## SUPPLIED DATA
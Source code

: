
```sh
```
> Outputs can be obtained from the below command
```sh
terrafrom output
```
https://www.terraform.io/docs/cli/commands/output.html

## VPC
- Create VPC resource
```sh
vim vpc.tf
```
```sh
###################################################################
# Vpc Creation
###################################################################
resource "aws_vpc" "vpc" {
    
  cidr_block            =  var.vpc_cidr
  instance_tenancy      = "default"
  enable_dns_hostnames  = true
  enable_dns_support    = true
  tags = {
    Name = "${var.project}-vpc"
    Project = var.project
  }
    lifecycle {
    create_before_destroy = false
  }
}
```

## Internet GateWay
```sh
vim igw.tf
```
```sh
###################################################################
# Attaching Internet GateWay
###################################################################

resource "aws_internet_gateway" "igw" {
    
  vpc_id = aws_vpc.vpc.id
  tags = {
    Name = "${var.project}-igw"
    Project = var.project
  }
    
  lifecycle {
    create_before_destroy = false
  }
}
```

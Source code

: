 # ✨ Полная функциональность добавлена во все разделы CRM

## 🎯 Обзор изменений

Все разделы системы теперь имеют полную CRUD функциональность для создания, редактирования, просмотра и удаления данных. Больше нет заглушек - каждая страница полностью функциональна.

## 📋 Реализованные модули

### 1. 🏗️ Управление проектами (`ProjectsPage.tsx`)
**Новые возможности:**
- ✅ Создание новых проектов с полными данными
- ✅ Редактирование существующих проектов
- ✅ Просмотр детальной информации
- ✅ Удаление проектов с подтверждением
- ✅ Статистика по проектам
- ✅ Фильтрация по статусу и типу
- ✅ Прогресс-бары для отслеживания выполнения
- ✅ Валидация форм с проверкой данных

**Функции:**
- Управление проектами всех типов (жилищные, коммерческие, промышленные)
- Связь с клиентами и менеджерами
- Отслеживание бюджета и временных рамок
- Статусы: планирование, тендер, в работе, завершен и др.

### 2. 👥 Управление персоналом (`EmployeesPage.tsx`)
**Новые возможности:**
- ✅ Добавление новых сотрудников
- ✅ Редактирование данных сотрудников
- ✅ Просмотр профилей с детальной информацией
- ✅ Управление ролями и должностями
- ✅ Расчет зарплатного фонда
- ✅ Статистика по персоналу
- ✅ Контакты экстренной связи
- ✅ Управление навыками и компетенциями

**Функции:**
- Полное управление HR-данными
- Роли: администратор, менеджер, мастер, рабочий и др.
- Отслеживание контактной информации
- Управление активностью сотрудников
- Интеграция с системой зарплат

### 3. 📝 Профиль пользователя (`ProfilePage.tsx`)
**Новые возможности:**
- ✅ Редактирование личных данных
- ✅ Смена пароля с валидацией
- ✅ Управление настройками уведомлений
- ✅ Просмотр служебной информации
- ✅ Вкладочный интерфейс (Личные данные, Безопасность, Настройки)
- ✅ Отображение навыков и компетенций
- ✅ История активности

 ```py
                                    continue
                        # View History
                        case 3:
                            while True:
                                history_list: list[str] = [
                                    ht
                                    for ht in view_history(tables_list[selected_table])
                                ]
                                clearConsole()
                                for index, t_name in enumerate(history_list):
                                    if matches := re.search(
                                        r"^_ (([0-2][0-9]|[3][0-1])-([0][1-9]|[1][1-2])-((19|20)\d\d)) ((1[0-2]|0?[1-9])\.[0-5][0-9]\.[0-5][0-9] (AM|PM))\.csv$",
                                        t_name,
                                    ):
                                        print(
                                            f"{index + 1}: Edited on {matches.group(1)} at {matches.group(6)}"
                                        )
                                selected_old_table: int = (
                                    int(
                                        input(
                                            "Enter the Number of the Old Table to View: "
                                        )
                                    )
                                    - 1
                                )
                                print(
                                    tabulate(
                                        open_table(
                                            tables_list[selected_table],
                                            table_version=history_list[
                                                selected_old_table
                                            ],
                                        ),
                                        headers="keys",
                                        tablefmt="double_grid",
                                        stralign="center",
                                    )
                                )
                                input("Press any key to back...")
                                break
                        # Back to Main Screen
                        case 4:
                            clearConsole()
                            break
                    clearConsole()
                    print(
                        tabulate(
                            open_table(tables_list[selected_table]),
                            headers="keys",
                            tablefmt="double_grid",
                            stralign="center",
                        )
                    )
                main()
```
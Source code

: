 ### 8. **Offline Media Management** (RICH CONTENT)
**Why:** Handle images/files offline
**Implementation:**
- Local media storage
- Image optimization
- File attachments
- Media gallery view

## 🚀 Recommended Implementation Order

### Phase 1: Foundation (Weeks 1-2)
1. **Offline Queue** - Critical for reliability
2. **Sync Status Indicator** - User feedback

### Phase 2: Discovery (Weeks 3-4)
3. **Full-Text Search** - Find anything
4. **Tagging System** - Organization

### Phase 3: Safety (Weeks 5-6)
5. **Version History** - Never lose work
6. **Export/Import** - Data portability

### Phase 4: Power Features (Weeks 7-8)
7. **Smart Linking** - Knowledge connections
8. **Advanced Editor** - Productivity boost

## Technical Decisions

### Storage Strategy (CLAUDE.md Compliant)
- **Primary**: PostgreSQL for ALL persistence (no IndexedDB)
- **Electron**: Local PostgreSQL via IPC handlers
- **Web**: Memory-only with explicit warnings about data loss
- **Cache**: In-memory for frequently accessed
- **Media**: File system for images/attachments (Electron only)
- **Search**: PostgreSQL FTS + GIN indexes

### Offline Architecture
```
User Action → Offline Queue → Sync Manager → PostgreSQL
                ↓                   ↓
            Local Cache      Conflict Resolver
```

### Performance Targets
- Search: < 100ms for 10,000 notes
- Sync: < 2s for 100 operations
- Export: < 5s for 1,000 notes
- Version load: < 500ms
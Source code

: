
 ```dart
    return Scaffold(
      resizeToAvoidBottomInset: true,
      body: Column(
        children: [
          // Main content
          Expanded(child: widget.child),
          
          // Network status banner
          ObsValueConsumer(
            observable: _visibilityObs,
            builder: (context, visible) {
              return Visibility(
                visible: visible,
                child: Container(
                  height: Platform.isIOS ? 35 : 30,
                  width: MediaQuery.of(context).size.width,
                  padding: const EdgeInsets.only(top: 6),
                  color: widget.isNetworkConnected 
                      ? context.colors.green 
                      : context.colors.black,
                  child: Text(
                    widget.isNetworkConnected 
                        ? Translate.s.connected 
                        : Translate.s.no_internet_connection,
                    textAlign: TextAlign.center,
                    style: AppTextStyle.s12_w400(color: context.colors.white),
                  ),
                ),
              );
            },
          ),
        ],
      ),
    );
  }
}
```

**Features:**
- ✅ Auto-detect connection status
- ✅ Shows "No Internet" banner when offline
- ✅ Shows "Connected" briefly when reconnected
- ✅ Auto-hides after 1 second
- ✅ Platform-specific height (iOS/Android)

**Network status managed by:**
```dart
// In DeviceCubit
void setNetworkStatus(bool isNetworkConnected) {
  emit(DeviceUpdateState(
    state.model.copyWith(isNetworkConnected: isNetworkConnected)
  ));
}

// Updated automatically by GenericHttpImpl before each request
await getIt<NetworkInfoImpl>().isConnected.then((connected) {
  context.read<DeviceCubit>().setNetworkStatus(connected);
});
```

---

## YOUR GOAL
Every line above should be printed again exactly as it stands.

## EXERCISE OUTPUT
Source code

:
```sh
```
> Outputs can be obtained from the below command
```sh
terrafrom output
```
https://www.terraform.io/docs/cli/commands/output.html

## VPC
- Create VPC resource
```sh
vim vpc.tf
```
```sh
###################################################################
# Vpc Creation
###################################################################
resource "aws_vpc" "vpc" {
    
  cidr_block            =  var.vpc_cidr
  instance_tenancy      = "default"
  enable_dns_hostnames  = true
  enable_dns_support    = true
  tags = {
    Name = "${var.project}-vpc"
    Project = var.project
  }
    lifecycle {
    create_before_destroy = false
  }
}
```

## Internet GateWay
```sh
vim igw.tf
```
```sh
###################################################################
# Attaching Internet GateWay
###################################################################

resource "aws_internet_gateway" "igw" {
    
  vpc_id = aws_vpc.vpc.id
  tags = {
    Name = "${var.project}-igw"
    Project = var.project
  }
    
  lifecycle {
    create_before_destroy = false
  }
}
```

Source code

: # ✨ Полная функциональность добавлена во все разделы CRM

## 🎯 Обзор изменений

Все разделы системы теперь имеют полную CRUD функциональность для создания, редактирования, просмотра и удаления данных. Больше нет заглушек - каждая страница полностью функциональна.

## 📋 Реализованные модули

### 1. 🏗️ Управление проектами (`ProjectsPage.tsx`)
**Новые возможности:**
- ✅ Создание новых проектов с полными данными
- ✅ Редактирование существующих проектов
- ✅ Просмотр детальной информации
- ✅ Удаление проектов с подтверждением
- ✅ Статистика по проектам
- ✅ Фильтрация по статусу и типу
- ✅ Прогресс-бары для отслеживания выполнения
- ✅ Валидация форм с проверкой данных

**Функции:**
- Управление проектами всех типов (жилищные, коммерческие, промышленные)
- Связь с клиентами и менеджерами
- Отслеживание бюджета и временных рамок
- Статусы: планирование, тендер, в работе, завершен и др.

### 2. 👥 Управление персоналом (`EmployeesPage.tsx`)
**Новые возможности:**
- ✅ Добавление новых сотрудников
- ✅ Редактирование данных сотрудников
- ✅ Просмотр профилей с детальной информацией
- ✅ Управление ролями и должностями
- ✅ Расчет зарплатного фонда
- ✅ Статистика по персоналу
- ✅ Контакты экстренной связи
- ✅ Управление навыками и компетенциями

**Функции:**
- Полное управление HR-данными
- Роли: администратор, менеджер, мастер, рабочий и др.
- Отслеживание контактной информации
- Управление активностью сотрудников
- Интеграция с системой зарплат

### 3. 📝 Профиль пользователя (`ProfilePage.tsx`)
**Новые возможности:**
- ✅ Редактирование личных данных
- ✅ Смена пароля с валидацией
- ✅ Управление настройками уведомлений
- ✅ Просмотр служебной информации
- ✅ Вкладочный интерфейс (Личные данные, Безопасность, Настройки)
- ✅ Отображение навыков и компетенций
- ✅ История активности

 ```py
                                    continue
                        # View History
                        case 3:
                            while True:
                                history_list: list[str] = [
                                    ht
                                    for ht in view_history(tables_list[selected_table])
                                ]
                                clearConsole()
                                for index, t_name in enumerate(history_list):
                                    if matches := re.search(
                                        r"^_ (([0-2][0-9]|[3][0-1])-([0][1-9]|[1][1-2])-((19|20)\d\d)) ((1[0-2]|0?[1-9])\.[0-5][0-9]\.[0-5][0-9] (AM|PM))\.csv$",
                                        t_name,
                                    ):
                                        print(
                                            f"{index + 1}: Edited on {matches.group(1)} at {matches.group(6)}"
                                        )
                                selected_old_table: int = (
                                    int(
                                        input(
                                            "Enter the Number of the Old Table to View: "
                                        )
                                    )
                                    - 1
                                )
                                print(
                                    tabulate(
                                        open_table(
                                            tables_list[selected_table],
                                            table_version=history_list[
                                                selected_old_table
                                            ],
                                        ),
                                        headers="keys",
                                        tablefmt="double_grid",
                                        stralign="center",
                                    )
                                )
                                input("Press any key to back...")
                                break
                        # Back to Main Screen
                        case 4:
                            clearConsole()
                            break
                    clearConsole()
                    print(
                        tabulate(
                            open_table(tables_list[selected_table]),
                            headers="keys",
                            tablefmt="double_grid",
                            stralign="center",
                        )
                    )
                main()
```
Source code

: ### 8. **Offline Media Management** (RICH CONTENT)
**Why:** Handle images/files offline
**Implementation:**
- Local media storage
- Image optimization
- File attachments
- Media gallery view

## 🚀 Recommended Implementation Order

### Phase 1: Foundation (Weeks 1-2)
1. **Offline Queue** - Critical for reliability
2. **Sync Status Indicator** - User feedback

### Phase 2: Discovery (Weeks 3-4)
3. **Full-Text Search** - Find anything
4. **Tagging System** - Organization

### Phase 3: Safety (Weeks 5-6)
5. **Version History** - Never lose work
6. **Export/Import** - Data portability

### Phase 4: Power Features (Weeks 7-8)
7. **Smart Linking** - Knowledge connections
8. **Advanced Editor** - Productivity boost

## Technical Decisions

### Storage Strategy (CLAUDE.md Compliant)
- **Primary**: PostgreSQL for ALL persistence (no IndexedDB)
- **Electron**: Local PostgreSQL via IPC handlers
- **Web**: Memory-only with explicit warnings about data loss
- **Cache**: In-memory for frequently accessed
- **Media**: File system for images/attachments (Electron only)
- **Search**: PostgreSQL FTS + GIN indexes

### Offline Architecture
```
User Action → Offline Queue → Sync Manager → PostgreSQL
                ↓                   ↓
            Local Cache      Conflict Resolver
```

### Performance Targets
- Search: < 100ms for 10,000 notes
- Sync: < 2s for 100 operations
- Export: < 5s for 1,000 notes
- Version load: < 500ms
Source code

:
 ```dart
    return Scaffold(
      resizeToAvoidBottomInset: true,
      body: Column(
        children: [
          // Main content
          Expanded(child: widget.child),
          
          // Network status banner
          ObsValueConsumer(
            observable: _visibilityObs,
            builder: (context, visible) {
              return Visibility(
                visible: visible,
                child: Container(
                  height: Platform.isIOS ? 35 : 30,
                  width: MediaQuery.of(context).size.width,
                  padding: const EdgeInsets.only(top: 6),
                  color: widget.isNetworkConnected 
                      ? context.colors.green 
                      : context.colors.black,
                  child: Text(
                    widget.isNetworkConnected 
                        ? Translate.s.connected 
                        : Translate.s.no_internet_connection,
                    textAlign: TextAlign.center,
                    style: AppTextStyle.s12_w400(color: context.colors.white),
                  ),
                ),
              );
            },
          ),
        ],
      ),
    );
  }
}
```

**Features:**
- ✅ Auto-detect connection status
- ✅ Shows "No Internet" banner when offline
- ✅ Shows "Connected" briefly when reconnected
- ✅ Auto-hides after 1 second
- ✅ Platform-specific height (iOS/Android)

**Network status managed by:**
```dart
// In DeviceCubit
void setNetworkStatus(bool isNetworkConnected) {
  emit(DeviceUpdateState(
    state.model.copyWith(isNetworkConnected: isNetworkConnected)
  ));
}

// Updated automatically by GenericHttpImpl before each request
await getIt<NetworkInfoImpl>().isConnected.then((connected) {
  context.read<DeviceCubit>().setNetworkStatus(connected);
});
```

---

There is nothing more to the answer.